Greedy regression approaches are based on additive or linear relationships between the individual predictors, i.e., relationships that require the predictive descriptor sets be decomposed into separate partial predictors. One ABRS according to a preferred embodiment of the invention provides methods that are universally combinatorial, and therefore do not require that the predictive sets be decomposed into individual components that are partial predictors separately. Such an ABRS according to an embodiment of the invention can also deliver small sets of descriptors that have the same or greater predictive power as much larger sets.

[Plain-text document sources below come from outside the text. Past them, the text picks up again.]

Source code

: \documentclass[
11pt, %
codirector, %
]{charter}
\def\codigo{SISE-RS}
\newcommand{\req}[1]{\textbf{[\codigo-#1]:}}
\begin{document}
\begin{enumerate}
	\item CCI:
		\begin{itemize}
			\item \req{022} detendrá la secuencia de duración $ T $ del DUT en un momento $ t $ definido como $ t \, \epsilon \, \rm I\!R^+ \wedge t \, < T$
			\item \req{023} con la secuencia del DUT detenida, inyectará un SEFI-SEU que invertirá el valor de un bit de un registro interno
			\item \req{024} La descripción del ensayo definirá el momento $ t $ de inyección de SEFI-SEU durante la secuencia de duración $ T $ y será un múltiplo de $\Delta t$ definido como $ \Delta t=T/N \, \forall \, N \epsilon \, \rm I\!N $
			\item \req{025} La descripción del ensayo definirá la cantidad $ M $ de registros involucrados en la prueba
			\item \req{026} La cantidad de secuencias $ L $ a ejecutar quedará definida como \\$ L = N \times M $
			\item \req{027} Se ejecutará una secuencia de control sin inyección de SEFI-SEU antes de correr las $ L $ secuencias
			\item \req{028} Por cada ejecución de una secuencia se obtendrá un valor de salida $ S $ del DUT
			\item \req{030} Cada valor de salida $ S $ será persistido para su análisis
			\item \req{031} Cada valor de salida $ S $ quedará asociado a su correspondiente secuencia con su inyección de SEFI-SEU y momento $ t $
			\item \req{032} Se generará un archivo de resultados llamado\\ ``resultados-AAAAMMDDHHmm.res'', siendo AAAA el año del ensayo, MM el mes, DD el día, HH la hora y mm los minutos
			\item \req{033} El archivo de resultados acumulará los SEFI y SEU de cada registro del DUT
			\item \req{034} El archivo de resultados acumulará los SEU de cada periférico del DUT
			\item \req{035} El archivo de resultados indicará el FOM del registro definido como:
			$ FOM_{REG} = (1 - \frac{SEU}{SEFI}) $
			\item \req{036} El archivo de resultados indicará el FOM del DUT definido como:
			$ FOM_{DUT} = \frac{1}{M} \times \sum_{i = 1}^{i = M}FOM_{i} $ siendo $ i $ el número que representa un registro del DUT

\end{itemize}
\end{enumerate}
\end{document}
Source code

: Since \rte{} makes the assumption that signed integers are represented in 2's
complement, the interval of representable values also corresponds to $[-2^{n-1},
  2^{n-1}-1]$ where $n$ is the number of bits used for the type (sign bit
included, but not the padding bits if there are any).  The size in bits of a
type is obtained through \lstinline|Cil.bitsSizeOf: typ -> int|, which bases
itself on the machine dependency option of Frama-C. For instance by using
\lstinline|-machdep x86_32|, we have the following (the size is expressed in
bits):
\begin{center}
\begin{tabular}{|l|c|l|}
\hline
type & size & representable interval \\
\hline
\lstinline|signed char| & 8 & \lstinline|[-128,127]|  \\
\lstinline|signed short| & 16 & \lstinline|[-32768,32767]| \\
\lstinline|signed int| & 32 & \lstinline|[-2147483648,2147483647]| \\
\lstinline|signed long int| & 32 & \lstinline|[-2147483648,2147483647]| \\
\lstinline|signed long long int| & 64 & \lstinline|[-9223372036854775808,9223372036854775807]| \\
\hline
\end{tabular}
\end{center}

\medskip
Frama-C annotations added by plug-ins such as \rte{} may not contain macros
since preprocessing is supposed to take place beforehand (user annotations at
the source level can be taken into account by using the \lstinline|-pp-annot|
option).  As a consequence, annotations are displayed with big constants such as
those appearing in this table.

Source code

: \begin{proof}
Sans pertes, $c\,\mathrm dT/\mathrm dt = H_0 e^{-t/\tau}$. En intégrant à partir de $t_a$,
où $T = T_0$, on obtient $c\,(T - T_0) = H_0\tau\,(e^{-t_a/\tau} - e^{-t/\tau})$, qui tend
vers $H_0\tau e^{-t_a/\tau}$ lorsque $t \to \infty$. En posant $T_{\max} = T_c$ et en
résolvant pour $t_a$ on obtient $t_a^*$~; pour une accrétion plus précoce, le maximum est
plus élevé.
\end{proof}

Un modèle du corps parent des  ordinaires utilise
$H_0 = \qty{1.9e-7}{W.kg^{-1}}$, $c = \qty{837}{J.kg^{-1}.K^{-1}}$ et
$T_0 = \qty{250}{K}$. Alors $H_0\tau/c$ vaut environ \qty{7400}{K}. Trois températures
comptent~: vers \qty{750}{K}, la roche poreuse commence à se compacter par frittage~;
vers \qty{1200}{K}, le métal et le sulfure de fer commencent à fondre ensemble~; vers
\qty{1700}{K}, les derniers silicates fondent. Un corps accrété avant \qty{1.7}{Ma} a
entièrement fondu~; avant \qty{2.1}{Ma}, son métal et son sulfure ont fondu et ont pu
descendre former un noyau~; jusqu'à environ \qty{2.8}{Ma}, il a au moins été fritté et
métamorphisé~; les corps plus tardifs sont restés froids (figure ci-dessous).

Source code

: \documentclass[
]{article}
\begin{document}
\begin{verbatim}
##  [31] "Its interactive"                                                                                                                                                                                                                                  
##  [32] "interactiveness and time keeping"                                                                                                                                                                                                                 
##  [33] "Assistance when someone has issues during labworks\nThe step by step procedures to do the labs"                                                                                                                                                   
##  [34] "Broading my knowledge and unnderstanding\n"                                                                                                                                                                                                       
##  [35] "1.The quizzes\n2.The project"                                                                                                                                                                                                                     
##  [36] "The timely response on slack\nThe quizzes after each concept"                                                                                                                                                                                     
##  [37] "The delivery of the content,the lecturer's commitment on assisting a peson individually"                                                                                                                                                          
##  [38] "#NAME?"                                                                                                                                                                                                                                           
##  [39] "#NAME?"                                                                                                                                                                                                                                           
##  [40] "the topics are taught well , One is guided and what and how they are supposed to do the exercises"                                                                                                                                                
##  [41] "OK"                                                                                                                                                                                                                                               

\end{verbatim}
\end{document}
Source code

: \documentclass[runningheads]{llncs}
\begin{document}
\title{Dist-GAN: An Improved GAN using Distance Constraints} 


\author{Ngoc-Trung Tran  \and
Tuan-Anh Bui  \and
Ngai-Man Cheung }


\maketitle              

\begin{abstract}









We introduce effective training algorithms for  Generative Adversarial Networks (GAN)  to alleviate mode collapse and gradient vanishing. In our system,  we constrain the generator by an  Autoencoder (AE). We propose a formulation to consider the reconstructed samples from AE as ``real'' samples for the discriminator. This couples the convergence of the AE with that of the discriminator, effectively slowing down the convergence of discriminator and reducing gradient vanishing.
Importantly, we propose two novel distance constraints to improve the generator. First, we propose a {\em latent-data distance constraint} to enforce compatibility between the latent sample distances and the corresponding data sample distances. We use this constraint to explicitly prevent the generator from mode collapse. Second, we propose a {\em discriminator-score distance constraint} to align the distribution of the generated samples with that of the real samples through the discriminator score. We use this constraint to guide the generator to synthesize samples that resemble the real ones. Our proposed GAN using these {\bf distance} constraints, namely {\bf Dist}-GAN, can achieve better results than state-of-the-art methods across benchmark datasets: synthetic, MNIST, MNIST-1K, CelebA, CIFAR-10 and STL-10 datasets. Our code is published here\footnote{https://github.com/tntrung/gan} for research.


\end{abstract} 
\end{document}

Furthermore, focusing on a small set of combinatorial descriptors facilitates rational chemical interpretation and enables the downstream, more traditional QSAR computations to run faster and with better predictive performance.

Statistical Validation of Predicted Patterns

Valuable predictive patterns should be indicative of chemical/biochemical/biological relationships, and should not be the result of chance juxtapositions of values. The ABRS system includes numerical approaches based on cross-validation and permutation computational studies on real data to measure the degree of chance generation of patterns as a means of providing statistical validation.

In addition to pattern recognition methods, one embodiment of the invention provides a combination of sublinear association mining (SLAM) data mining methods (such as can be found and provided through the GeneLinker™ Platinum data analysis package, sold through Improved Outcomes Software, Kingston, Ontario, CA) with compute-intensive cross-validation for multivariate, multiclass Bayesian inference of outcome probabilities, such as is found in the Integrated Bayesian Inference System (IBIS™, available through Biosystemix, Ltd., Kingston, Ontario, Canada), allowing the DAE to distinguish chance occurrences from predictive effects rooted in biology.

Additional data analysis methods and algorithms that can be incorporated in the Data Analysis Engine according to one or more embodiments of the invention include: LDA and QDA-based, univariate and multivariate PIA (Predictive Interaction Analysis—inferring interactions through outcome discrimination and prediction), pair-wise gene-gene (variable-variable), combinations predictive of outcome, prioritized according to comprehensive statistical scoring, CPIA (Competitive Predictive Interaction Analysis), SPIA (Synergistic Predictive Interaction Analysis); TEA (Theme Enhancement Analysis—linking data-supported biological functional themes to outcome discrimination and prediction), statistically-supported enhancements of informative gene groups; P12 (Pathway Interaction Inference) through combined PIA and TEA, inference of competitive and synergistic pathway interactions, associations of pathway interactions with clinical and biological outcomes; Gene Network Reverse Engineering, cofluctuation analysis (associations across time, or condition, or assay, etc), continuous analysis, discrete analysis, linear and nonlinear analysis, multivariate analysis, cluster analysis, graph analysis, clique (identity cluster) extraction, multi-input graphs; ANOVA, F-test, multi-class tests, T-test, 2-class tests; MANOVA (multivariate ANOVA), 2-class tests, multi-class tests; Chip and class similarity analysis, Pearson correlation, Euclidean, other similarity measures as needed, Concordance, means of class-distances, distances of class-means; Discriminant Analysis, LDA (linear discriminant analysis), QDA (quadratic discriminant analysis), 2-class analysis, multi-class analysis, univariate, multivariate, all of which can be found through Biosystemix Ltd., Kingston, Ontario, Canada;

Reverse Engineering methods can be included by a programmer skilled in the relevant art utilizing the methods available above, as well as following the methods in D'haeseleer et al. (See “First data-driven, reverse-engineered model of gene interaction networks derived from measured, high-fidelity gene expression data: D'haeseleer P., Wen X., Fuhrman S., and Somogyi R., (1999) Linear Modeling of mRNA Expression Levels During CNS Development and Injury. Pacific Symposium on Biocomputing 4:41-52, the teachings of which are incorporated herein by reference in their entirety.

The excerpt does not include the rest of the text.